** Records supplied follows **

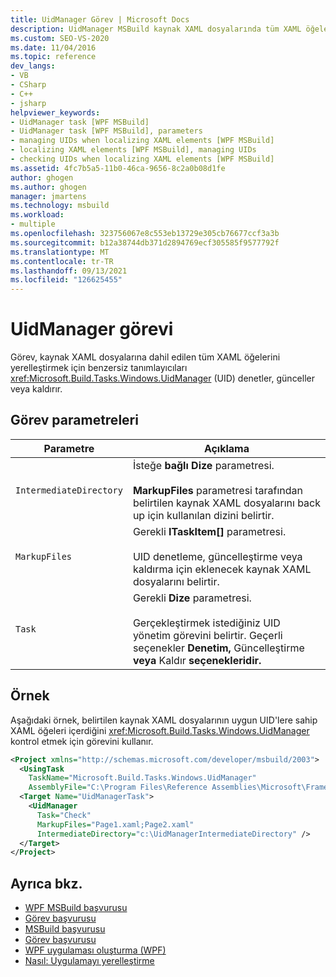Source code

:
 ```yaml
---
title: UidManager Görev | Microsoft Docs
description: UidManager MSBuild kaynak XAML dosyalarında tüm XAML öğelerini yerelleştirmek için benzersiz tanımlayıcıları (UID) nasıl denetler, ler veya kaldırır.
ms.custom: SEO-VS-2020
ms.date: 11/04/2016
ms.topic: reference
dev_langs:
- VB
- CSharp
- C++
- jsharp
helpviewer_keywords:
- UidManager task [WPF MSBuild]
- UidManager task [WPF MSBuild], parameters
- managing UIDs when localizing XAML elements [WPF MSBuild]
- localizing XAML elements [WPF MSBuild], managing UIDs
- checking UIDs when localizing XAML elements [WPF MSBuild]
ms.assetid: 4fc7b5a5-11b0-46ca-9656-8c2a0b08d1fe
author: ghogen
ms.author: ghogen
manager: jmartens
ms.technology: msbuild
ms.workload:
- multiple
ms.openlocfilehash: 323756067e8c553eb13729e305cb76677ccf3a3b
ms.sourcegitcommit: b12a38744db371d2894769ecf305585f9577792f
ms.translationtype: MT
ms.contentlocale: tr-TR
ms.lasthandoff: 09/13/2021
ms.locfileid: "126625455"
---
```

# <a name="uidmanager-task"></a>UidManager görevi

Görev, kaynak XAML dosyalarına dahil edilen tüm XAML öğelerini yerelleştirmek için benzersiz tanımlayıcıları <xref:Microsoft.Build.Tasks.Windows.UidManager> (UID) denetler, günceller veya kaldırır.

## <a name="task-parameters"></a>Görev parametreleri

| Parametre | Açıklama |
|-------------------------| - |
| `IntermediateDirectory` | İsteğe **bağlı Dize** parametresi.<br /><br /> **MarkupFiles** parametresi tarafından belirtilen kaynak XAML dosyalarını back up için kullanılan dizini belirtir. |
| `MarkupFiles` | Gerekli **ITaskItem[]** parametresi.<br /><br /> UID denetleme, güncelleştirme veya kaldırma için eklenecek kaynak XAML dosyalarını belirtir. |
| `Task` | Gerekli **Dize** parametresi.<br /><br /> Gerçekleştirmek istediğiniz UID yönetim görevini belirtir. Geçerli seçenekler **Denetim,** Güncelleştirme **veya** Kaldır **seçenekleridir.** |

## <a name="example"></a>Örnek

 Aşağıdaki örnek, belirtilen kaynak XAML dosyalarının uygun UID'lere sahip XAML öğeleri içerdiğini <xref:Microsoft.Build.Tasks.Windows.UidManager> kontrol etmek için görevini kullanır.

```xml
<Project xmlns="http://schemas.microsoft.com/developer/msbuild/2003">
  <UsingTask
    TaskName="Microsoft.Build.Tasks.Windows.UidManager"
    AssemblyFile="C:\Program Files\Reference Assemblies\Microsoft\Framework\v3.0\PresentationBuildTasks.dll" />
  <Target Name="UidManagerTask">
    <UidManager
      Task="Check"
      MarkupFiles="Page1.xaml;Page2.xaml"
      IntermediateDirectory="c:\UidManagerIntermediateDirectory" />
  </Target>
</Project>
```

## <a name="see-also"></a>Ayrıca bkz.

- [WPF MSBuild başvurusu](../msbuild/wpf-msbuild-reference.md)
- [Görev başvurusu](../msbuild/wpf-msbuild-task-reference.md)
- [MSBuild başvurusu](../msbuild/msbuild-reference.md)
- [Görev başvurusu](../msbuild/msbuild-task-reference.md)
- [WPF uygulaması oluşturma (WPF)](/dotnet/framework/wpf/app-development/building-a-wpf-application-wpf)
- [Nasıl: Uygulamayı yerelleştirme](/dotnet/framework/wpf/advanced/how-to-localize-an-application)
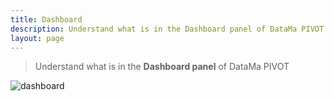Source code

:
 ```yaml
---
title: Dashboard
description: Understand what is in the Dashboard panel of DataMa PIVOT.
layout: page
---
```


> Understand what is in the **Dashboard panel** of DataMa PIVOT

![dashboard]({{site.url}}/{{site.baseurl}}/core_app/old/pivot/web_application/images/pivotdashboard.png)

** End of Records supplied **

-- Exercise --
In how many lines of the records does the word "title" appear? Give the number alone.

-- Completed task --
2